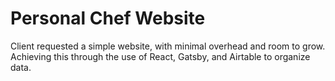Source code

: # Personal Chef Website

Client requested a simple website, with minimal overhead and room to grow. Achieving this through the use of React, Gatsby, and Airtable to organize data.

○ ○ ○

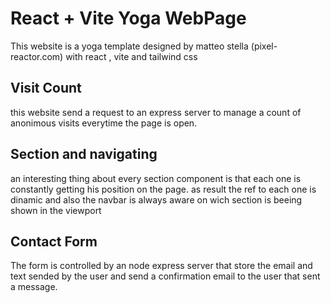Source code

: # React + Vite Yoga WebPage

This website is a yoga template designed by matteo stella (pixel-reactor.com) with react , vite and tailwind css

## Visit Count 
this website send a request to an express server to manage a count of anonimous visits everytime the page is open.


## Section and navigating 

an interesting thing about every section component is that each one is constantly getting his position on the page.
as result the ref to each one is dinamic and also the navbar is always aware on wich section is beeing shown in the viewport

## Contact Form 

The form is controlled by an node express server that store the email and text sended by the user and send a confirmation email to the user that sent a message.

○ ○ ○

=== WHAT NEEDS TO BE DONE ===
What is needed is an exact copy of the lines above, from the one containing "## Visit Count" through the one containing "## Section and navigating", with nothing added.

=== EXERCISE OUTPUT ===
## Visit Count 
this website send a request to an express server to manage a count of anonimous visits everytime the page is open.


## Section and navigating 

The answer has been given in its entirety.